MichaelRoeder commented 7 years ago

I can confirm, that I am encountering the same problem. I couldn't replicate the results from table 8, too. I also tried to reproduce the correlation values for the NYT topics, the C_V coherence and Wikipedia as reference coprus, but I got 0.781 instead of 0.803. Until now, I couldn't find a reason why the results are different.

Sorry, that I couldn't bring much more light into this problem, until now.

On which OS are you executing the problem?

NadineH1990 commented 7 years ago

I'm using Windows 7 (64 bit). I got a much lower coherence when trying to reproduce the correlation values for the NYT topics. But probably I did something wrong there myself.

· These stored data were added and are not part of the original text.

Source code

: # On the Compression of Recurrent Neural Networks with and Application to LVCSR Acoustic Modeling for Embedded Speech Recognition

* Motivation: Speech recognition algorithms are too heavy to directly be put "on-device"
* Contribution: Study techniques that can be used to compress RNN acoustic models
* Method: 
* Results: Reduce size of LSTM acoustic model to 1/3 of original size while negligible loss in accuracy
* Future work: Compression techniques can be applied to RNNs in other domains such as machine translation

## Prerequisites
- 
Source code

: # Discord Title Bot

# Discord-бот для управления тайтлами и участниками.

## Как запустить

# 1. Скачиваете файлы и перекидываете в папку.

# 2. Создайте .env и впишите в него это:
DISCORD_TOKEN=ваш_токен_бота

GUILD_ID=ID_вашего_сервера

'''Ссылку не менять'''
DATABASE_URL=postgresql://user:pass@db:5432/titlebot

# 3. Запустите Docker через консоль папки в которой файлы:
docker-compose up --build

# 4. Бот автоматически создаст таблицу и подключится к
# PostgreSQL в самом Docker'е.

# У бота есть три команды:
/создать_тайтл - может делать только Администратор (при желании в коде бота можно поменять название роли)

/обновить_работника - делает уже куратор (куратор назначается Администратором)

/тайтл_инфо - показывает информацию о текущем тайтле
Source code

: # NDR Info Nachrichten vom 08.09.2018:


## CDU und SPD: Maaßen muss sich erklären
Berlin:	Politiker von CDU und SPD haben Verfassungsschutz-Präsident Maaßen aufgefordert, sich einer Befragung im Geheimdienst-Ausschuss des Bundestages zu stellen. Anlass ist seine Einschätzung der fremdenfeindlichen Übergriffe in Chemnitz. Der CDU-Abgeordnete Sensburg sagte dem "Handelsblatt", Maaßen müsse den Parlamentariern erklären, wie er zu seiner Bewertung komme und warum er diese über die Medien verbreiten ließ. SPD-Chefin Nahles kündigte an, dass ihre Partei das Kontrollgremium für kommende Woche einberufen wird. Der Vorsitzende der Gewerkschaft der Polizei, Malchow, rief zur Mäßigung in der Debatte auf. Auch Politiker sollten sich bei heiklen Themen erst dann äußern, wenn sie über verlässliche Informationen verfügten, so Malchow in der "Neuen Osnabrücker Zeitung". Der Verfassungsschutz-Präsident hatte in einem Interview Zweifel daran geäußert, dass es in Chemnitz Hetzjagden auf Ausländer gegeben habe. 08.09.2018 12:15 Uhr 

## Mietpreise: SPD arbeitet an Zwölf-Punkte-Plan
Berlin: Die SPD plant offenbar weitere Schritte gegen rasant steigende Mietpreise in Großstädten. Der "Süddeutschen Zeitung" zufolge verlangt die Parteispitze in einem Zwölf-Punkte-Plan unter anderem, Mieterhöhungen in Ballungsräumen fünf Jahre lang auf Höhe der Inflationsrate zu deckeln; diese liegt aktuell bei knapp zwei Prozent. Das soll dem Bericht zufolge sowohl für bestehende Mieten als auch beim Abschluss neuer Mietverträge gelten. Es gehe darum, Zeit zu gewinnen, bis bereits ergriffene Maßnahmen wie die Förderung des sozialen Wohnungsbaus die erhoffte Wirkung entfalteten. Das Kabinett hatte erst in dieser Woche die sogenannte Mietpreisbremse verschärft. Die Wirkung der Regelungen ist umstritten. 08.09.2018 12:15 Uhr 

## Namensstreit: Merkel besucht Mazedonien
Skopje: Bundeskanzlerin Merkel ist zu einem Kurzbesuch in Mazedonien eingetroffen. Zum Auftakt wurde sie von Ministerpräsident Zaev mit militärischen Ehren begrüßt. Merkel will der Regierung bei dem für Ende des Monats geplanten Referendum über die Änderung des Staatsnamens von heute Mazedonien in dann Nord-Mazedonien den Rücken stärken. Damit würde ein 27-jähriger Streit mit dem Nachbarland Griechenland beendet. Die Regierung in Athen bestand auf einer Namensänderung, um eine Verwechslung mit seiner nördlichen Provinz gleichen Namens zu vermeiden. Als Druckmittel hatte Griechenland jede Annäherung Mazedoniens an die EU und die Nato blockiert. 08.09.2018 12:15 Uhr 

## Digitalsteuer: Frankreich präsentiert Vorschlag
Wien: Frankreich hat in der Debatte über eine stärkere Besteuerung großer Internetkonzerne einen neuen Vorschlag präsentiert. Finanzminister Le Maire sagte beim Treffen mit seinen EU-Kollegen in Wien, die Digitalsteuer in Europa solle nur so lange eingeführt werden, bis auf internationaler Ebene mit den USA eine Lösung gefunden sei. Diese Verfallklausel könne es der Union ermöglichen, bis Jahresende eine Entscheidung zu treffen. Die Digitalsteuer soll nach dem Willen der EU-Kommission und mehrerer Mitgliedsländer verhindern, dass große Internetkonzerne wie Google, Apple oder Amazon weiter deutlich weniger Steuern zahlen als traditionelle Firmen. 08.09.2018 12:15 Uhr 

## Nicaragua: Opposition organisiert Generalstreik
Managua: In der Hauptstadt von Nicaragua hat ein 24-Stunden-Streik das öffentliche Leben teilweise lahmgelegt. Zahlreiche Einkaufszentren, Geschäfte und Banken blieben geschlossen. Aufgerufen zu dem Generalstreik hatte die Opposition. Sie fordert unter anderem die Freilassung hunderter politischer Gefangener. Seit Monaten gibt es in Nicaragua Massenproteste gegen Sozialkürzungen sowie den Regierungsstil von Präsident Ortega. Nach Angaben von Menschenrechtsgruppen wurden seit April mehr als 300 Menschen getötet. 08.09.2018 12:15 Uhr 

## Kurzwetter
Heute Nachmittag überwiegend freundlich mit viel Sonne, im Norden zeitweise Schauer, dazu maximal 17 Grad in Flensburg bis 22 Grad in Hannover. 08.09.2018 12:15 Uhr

MichaelRoeder commented 7 years ago

Feel free to reuse/check my correlation implementations. You can find them at https://github.com/AKSW/Palmetto/tree/master/palmetto/src/main/java/org/aksw/palmetto/evaluate/correlation

ghost commented 6 years ago

Are there any more information available on what is causing the difference between values in the paper and the ones calculated using the provided source.

I get similar but not exactly the same values as the ones provided in the original issue. This is using the wikipedia index provided at http://139.18.2.164/mroeder/palmetto/ and compiling the library locally as a jar. (I get these values using the provided jar aswell) I am on a Linux system with Fedora 27. The values i get are: 0.51207 company, sell, corporation, own, acquire, purchase, buy, business, sale, owner 0.75174 age, population, household, female, family, census, live, average, median, income 0.73356 jewish, israel, jew, israeli, jerusalem, rabbi, hebrew, palestinian, palestine, holocaust The values are the same as the ones returned by the web service, see the original issue.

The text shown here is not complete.